Dow Jones & Co. announced Friday that it has acquired the 40 percent stake of its Japanese language site for The Wall Street Journal that it didn’t already own from its business partner.
Following completion of the acquisition, Dow Jones will expand operations of the web site, which is one of the fastest-growing local-language offerings within the Journal’s digital portfolio. WSJ.com’s Japanese-language edition, which was launched in December 2009, has more than 2 million visitors a month and is complemented by Japanese-language smartphone and tablet apps optimized for Apple and Android devices.
“The acquisition demonstrates Dow Jones’s continued investment in publishing, particularly in high-growth markets and in digital, local-language initiatives,” said Lex Fenwick, CEO of Dow Jones and publisher of The Journal, in a statement. “Together with the WSJ.com Chinese-language edition and soon-to-launch Bahasa Indonesia news site, the expansion in Japanese enables us to continue reaching new readers in Asia and to introduce them to the broader, comprehensive coverage of The Wall Street Journal worldwide.”

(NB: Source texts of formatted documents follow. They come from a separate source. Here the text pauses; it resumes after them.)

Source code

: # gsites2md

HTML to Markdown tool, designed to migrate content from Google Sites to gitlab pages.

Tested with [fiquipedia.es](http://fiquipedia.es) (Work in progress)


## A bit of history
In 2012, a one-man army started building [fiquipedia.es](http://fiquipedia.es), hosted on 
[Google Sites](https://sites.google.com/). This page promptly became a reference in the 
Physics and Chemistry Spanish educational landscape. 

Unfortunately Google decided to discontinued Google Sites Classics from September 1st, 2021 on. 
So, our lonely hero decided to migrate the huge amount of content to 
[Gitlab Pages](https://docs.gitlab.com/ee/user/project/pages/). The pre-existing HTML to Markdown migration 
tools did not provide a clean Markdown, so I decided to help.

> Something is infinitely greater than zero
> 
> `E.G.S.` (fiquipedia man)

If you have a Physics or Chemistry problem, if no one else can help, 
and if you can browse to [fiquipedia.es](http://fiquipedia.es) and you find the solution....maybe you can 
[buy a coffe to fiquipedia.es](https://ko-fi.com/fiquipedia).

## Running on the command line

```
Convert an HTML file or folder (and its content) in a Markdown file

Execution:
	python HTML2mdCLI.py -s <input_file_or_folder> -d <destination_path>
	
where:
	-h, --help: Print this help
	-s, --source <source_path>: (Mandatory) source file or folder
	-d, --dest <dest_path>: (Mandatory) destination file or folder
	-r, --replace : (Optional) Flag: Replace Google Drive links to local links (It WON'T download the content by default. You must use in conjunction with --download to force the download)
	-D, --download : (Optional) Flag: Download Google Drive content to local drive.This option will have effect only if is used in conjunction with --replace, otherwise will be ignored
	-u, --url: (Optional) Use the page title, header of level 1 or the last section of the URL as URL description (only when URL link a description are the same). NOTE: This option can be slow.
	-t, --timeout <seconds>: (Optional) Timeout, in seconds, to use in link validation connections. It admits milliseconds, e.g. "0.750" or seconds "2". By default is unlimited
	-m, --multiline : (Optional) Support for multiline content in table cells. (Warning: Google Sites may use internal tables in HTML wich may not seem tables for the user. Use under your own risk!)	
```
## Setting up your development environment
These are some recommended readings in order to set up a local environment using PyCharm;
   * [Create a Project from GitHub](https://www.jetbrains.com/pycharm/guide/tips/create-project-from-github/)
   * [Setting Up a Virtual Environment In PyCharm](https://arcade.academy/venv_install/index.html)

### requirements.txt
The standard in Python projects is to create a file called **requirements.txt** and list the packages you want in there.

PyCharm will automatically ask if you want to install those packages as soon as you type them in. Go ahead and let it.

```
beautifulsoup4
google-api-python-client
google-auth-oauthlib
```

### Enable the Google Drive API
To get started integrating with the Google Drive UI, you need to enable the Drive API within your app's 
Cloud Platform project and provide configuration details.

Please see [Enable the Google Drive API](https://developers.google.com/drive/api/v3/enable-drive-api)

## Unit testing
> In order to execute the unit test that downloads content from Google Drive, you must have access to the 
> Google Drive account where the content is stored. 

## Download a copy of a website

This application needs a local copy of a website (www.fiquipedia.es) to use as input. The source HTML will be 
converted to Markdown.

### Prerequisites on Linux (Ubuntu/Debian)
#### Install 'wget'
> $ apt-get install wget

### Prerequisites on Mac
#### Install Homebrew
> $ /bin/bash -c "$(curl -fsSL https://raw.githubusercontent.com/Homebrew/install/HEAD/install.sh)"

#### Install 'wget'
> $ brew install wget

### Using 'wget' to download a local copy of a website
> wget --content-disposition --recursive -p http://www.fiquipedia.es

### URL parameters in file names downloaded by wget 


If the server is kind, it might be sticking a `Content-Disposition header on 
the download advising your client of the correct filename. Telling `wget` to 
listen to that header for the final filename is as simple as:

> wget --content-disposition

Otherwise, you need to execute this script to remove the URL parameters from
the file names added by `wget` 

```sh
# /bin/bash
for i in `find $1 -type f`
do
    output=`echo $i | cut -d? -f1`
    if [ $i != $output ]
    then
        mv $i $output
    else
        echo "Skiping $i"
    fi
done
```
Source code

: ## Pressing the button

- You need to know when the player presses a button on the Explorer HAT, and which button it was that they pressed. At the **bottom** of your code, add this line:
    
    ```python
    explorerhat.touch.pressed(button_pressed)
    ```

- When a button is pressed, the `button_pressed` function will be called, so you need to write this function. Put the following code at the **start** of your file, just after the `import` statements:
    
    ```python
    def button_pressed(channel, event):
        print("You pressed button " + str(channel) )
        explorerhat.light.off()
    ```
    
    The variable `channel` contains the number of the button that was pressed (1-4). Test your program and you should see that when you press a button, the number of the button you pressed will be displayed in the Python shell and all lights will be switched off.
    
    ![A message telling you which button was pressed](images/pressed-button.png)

Added Robert Thomson, editor-in-chief of Dow Jones and managing editor of The Journal, “This significant investment is evidence of our determination to expand the Journal across platforms and languages. It is also a sign of our commitment to Japan, which is the world’s third-largest economy and seemingly at the start of a new phase of global expansion. That expansion is contingent upon companies and investors being able to make well-informed decisions and our aim is to ensure that Japanese readers have access to the world’s foremost news and analysis in their own language. As Matsuo Basho, the great Japanese poet, noted: ‘No matter where your interest lies, you will not be able to accomplish anything unless you bring your deepest devotion to it.'”
Edited from the Journal’s Tokyo bureau, the site currently features coverage of local business, finance and political news, in addition to translated articles from The Wall Street Journal’s global editions.